Friend, neighbour, and inspiration Nick Cave is thanked on the album’s liner notes; indeed Taylor’s Sloppy Boys supported Grinderman late last year. I wryly congratulate him on getting Grinderman to support them.
“Ha, yes, it was nice of us to let them come along,” Taylor jests. “Nick’s always been very encouraging. Giving us that quote went a long way to helping us get noticed. His music has always been an inspiration, and he’s a good friend, and that quote helped open a few doors which was really good of him to do considering how busy and successful he is. So that warrants a thanks I’d think.”
From here we move on to a surprising portion of the interview. Gearing up to ask how he reconciles being a well known actor with a not-as-well-known musician (“You’ve made a pretty decent fist of this acting game,” I jest) Taylor derails my line of questioning with stupefying humbleness.

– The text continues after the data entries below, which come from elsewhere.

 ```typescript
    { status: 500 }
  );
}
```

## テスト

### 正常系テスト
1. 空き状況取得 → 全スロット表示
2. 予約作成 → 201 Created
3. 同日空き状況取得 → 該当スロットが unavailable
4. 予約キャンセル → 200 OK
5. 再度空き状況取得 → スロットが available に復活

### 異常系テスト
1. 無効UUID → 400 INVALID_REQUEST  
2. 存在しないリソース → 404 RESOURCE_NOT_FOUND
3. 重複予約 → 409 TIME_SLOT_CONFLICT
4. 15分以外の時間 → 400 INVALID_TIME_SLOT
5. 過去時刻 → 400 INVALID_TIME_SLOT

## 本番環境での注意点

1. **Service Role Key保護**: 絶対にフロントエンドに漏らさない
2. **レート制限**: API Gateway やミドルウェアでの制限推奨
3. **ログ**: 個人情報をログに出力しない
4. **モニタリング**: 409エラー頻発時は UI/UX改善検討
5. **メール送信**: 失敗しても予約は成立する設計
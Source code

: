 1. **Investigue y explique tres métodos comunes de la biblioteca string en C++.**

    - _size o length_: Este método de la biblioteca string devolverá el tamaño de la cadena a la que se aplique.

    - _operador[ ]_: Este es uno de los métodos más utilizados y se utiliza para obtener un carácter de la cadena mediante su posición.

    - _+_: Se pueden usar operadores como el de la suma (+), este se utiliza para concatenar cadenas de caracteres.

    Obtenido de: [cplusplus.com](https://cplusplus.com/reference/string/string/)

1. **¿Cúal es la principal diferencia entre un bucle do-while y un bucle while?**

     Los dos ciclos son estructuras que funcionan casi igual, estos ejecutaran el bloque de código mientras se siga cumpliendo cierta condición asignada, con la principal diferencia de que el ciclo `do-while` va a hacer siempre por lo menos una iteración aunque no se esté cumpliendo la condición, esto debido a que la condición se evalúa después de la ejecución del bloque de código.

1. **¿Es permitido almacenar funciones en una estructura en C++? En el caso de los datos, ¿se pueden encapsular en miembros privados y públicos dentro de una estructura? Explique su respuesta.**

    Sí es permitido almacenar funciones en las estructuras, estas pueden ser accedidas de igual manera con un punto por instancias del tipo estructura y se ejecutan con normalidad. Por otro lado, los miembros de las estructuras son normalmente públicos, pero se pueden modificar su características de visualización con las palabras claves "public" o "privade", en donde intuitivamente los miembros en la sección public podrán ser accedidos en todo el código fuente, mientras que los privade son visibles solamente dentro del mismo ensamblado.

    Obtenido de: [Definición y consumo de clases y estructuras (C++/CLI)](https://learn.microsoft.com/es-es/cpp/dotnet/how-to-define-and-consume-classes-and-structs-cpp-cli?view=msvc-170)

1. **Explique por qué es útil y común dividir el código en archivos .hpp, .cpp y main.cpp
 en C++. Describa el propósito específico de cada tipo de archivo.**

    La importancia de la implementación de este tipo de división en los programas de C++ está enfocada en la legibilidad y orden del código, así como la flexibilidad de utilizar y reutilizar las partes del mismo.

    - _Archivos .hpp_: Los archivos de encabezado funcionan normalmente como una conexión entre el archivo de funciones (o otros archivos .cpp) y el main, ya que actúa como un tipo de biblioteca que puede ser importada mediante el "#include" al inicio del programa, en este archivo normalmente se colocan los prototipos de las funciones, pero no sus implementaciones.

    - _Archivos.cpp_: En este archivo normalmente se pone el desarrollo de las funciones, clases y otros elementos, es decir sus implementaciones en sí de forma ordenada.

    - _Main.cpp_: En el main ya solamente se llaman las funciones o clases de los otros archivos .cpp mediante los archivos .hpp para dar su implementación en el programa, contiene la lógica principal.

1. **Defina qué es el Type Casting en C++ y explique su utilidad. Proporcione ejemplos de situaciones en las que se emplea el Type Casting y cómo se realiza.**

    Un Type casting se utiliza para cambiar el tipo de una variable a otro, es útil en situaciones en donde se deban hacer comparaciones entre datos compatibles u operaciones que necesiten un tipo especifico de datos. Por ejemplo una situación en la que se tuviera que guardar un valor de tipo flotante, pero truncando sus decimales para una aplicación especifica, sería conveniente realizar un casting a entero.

“Well, not really. I think you can give the illusion of success, when three films all come out at once, but it’s not necessarily the case. I’m not much into film these days, as in I don’t find myself watching a lot of them. It’s all about music and books for me. To use a music metaphor, acting in a film is like being a session musician; you’re playing an important part in essentially someone else’s creation. With music, you get to control and say exactly what you want.”
So those long, boring stretches between takes on set are often filled with daydreaming about being in the studio or on stage?
“No, I’m there to do a job, so my mind is focused on that,” Taylor says. “I find I often have side projects going at the same time to keep me busy. It pays the bills.”
With the happy news that Taylor has spent the first trembling steps of 2012 working on more music, I leave the man to his busy day.
“Hearing that you were on hands free earlier makes me slightly worried about that wanking comment,” Taylor takes the chance to say before we part ways. “I bet you won’t put that in the article. If I had said it, it would be the lead quote,” he says with a smile in his voice.
What can I say; good music makes journalists do strange things.